The upshot is that, with this patch, Racket can be used for writing non-blocking algorithms, modulo ongoing work to increase concurrency in its runtime system. I'm planning to design and build a comprehensive library for parallelism, inspired by java.util.concurrent but with somewhat different goals. I hope to have more to say about this soon.

Tuesday, September 7, 2010

Code → paper

I'm working on a paper where the main contribution is an algorithm, and the interesting aspect of the algorithm is not a complexity bound, or even a liveness property. Its appeal is harder to formalize: it enables fine-grained parallelism.

The evidence here is empirical, not theoretical. Consequently, when I started simplifying from real- to pseudo-code, my coauthor balked. There are at least two reasons pseudocode is a bad idea. First, it's easy to introduce mistakes. Second, it's a bit dishonest: your numbers relate to the real code, not a platonic version of it.

But there are good arguments in favor of pseudocode, too. In our case, it's relatively painless to treat the simplification I wanted to do as a refactoring of the real code -- so our library improves along the way. That's partly due to writing the code in a relatively high-level language. But in more complex, low-level cases, making the code presentable while keeping it executable could be much trickier, or even impossible.

What's a reasonable guideline for using pseudocode?

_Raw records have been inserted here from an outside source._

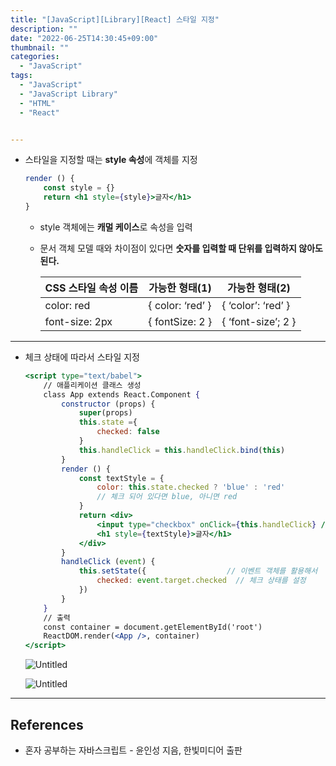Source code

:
 ```yaml
---
title: "[JavaScript][Library][React] 스타일 지정"
description: ""
date: "2022-06-25T14:30:45+09:00"
thumbnail: ""
categories:
  - "JavaScript"
tags:
  - "JavaScript"
  - "JavaScript Library"
  - "HTML"
  - "React"


---
```

<!--more-->

- 스타일을 지정할 때는 **style 속성**에 객체를 지정
    
    ```jsx
    render () {
    	const style = {}
    	return <h1 style={style}>글자</h1>
    }
    ```
    
    - style 객체에는 **캐멀 케이스**로 속성을 입력
    - 문서 객체 모델 때와 차이점이 있다면 **숫자를 입력할 때 단위를 입력하지 않아도 된다.**
        
        
        | CSS 스타일 속성 이름 | 가능한 형태(1) | 가능한 형태(2) |
        | --- | --- | --- |
        | color: red | { color: ‘red’ } | { ‘color’: ‘red’ } |
        | font-size: 2px | { fontSize: 2 } | { ‘font-size’; 2 } |

---

- 체크 상태에 따라서 스타일 지정
    
    ```jsx
    <script type="text/babel">
    	// 애플리케이션 클래스 생성
    	class App extends React.Component {
    		constructor (props) {
    			super(props)
    			this.state ={
    				checked: false
    			}
    			this.handleClick = this.handleClick.bind(this)
    		}
    		render () {
    			const textStyle = {
    				color: this.state.checked ? 'blue' : 'red'
    				// 체크 되어 있다면 blue, 아니면 red 
    			}
    			return <div>
    				<input type="checkbox" onClick={this.handleClick} />
    				<h1 style={textStyle}>글자</h1>
    			</div>
    		}
    		handleClick (event) {
    			this.setState({                  // 이벤트 객체를 활용해서 
    				checked: event.target.checked  // 체크 상태를 설정
    			})
    		}
    	}
    	// 출력
    	const container = document.getElementById('root')
    	ReactDOM.render(<App />, container)
    </script>
    ```
    
    ![Untitled](/images/lang_javascript/study_3/JavaScript_스타일_지정/Untitled.png)
    
    ![Untitled](/images/lang_javascript/study_3/JavaScript_스타일_지정/Untitled%201.png)
    

---

## References

- 혼자 공부하는 자바스크립트 - 윤인성 지음, 한빛미디어 출판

Wednesday, September 1, 2010

Specification safari: it's not fair

Lock-freedom is great: it guarantees that a system will make progress regardless of the vagaries of scheduling. The delay of one thread -- due to a cache miss, or I/O, or preemption -- doesn't force a delay on other threads. In practice, lock-free algorithms permit a greater degree of concurrency, and by Amdahl's law that translates to increased parallel speedup.

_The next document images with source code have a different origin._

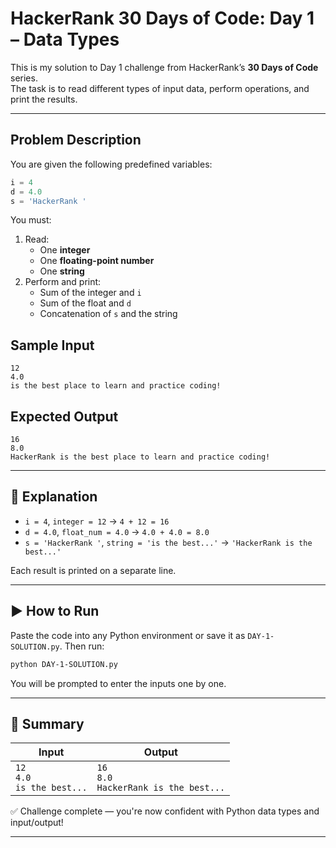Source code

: #  HackerRank 30 Days of Code: Day 1 – Data Types

This is my solution to  Day 1 challenge from HackerRank’s **30 Days of Code** series.  
The task is to read different types of input data, perform operations, and print the results.

---

##  Problem Description

You are given the following predefined variables:

```python
i = 4
d = 4.0
s = 'HackerRank '
```

You must:

1. Read:
   - One **integer**
   - One **floating-point number**
   - One **string**
2. Perform and print:
   - Sum of the integer and `i`
   - Sum of the float and `d`
   - Concatenation of `s` and the string

##  Sample Input

```
12
4.0
is the best place to learn and practice coding!
```

## Expected Output

```
16
8.0
HackerRank is the best place to learn and practice coding!
```

---

## 🧾 Explanation

- `i = 4`, `integer = 12` → `4 + 12 = 16`
- `d = 4.0`, `float_num = 4.0` → `4.0 + 4.0 = 8.0`
- `s = 'HackerRank '`, `string = 'is the best...'` → `'HackerRank is the best...'`

Each result is printed on a separate line.

---

## ▶️ How to Run

Paste the code into any Python environment or save it as `DAY-1-SOLUTION.py`. Then run:

```bash
python DAY-1-SOLUTION.py
```

You will be prompted to enter the inputs one by one.

---

## 📌 Summary

| Input                            | Output                                                  |
|----------------------------------|---------------------------------------------------------|
| `12`<br>`4.0`<br>`is the best...`| `16`<br>`8.0`<br>`HackerRank is the best...`            |

✅ Challenge complete — you're now confident with Python data types and input/output!

---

But what if we do know something about the scheduler? Most commonly, we know that the scheduler is fair. Fairness and lock-freedom seem orthogonal, since lock-freedom assumes nothing about the scheduler. So I was startled to realize that, in practice, the two properties do interact.

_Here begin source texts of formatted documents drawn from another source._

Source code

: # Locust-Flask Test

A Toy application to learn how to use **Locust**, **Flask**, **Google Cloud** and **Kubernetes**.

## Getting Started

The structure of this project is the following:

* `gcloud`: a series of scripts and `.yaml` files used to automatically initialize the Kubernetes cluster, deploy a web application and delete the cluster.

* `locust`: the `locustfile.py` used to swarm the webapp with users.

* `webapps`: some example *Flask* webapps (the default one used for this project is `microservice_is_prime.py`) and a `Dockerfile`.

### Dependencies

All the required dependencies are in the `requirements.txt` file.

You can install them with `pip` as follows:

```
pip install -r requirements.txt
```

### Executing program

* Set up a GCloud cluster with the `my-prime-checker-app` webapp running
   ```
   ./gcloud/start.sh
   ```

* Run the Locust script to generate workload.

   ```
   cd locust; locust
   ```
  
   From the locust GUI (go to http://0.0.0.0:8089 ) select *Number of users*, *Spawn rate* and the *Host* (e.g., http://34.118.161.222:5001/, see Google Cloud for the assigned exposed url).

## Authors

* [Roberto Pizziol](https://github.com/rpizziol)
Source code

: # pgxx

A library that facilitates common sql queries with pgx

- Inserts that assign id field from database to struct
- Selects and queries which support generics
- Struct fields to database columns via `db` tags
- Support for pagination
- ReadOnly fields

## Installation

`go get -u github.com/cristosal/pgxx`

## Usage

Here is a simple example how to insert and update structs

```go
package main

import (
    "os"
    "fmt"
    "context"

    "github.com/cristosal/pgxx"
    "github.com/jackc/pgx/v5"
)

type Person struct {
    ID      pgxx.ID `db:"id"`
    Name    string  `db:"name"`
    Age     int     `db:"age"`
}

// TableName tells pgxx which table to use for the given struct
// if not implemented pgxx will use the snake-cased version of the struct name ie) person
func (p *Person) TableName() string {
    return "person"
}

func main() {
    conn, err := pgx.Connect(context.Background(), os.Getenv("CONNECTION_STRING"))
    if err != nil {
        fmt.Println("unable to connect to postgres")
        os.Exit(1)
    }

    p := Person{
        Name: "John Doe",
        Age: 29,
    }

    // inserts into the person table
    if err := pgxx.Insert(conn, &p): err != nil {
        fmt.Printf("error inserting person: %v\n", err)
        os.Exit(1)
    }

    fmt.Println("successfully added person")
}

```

Most well-known lock-free algorithms do not preserve fairness! Concretely, if a thread using a lock-free queue calls enqueue, that call may never return, despite enqueue being a "nonblocking" operation. What gives?

The problem is that other threads in the system may be repeatedly competing to enqueue, a race-condition made safe by the fact that they're all using CAS to do this. But CAS does not guarantee fairness, so a thread can repeatedly lose the race. The scheduler has fulfilled its obligations, since the thread is continually given chances to try CAS. At one level of abstraction (the queue implementation), the thread is not being starved. But at a higher level of abstraction (the queue client), it is.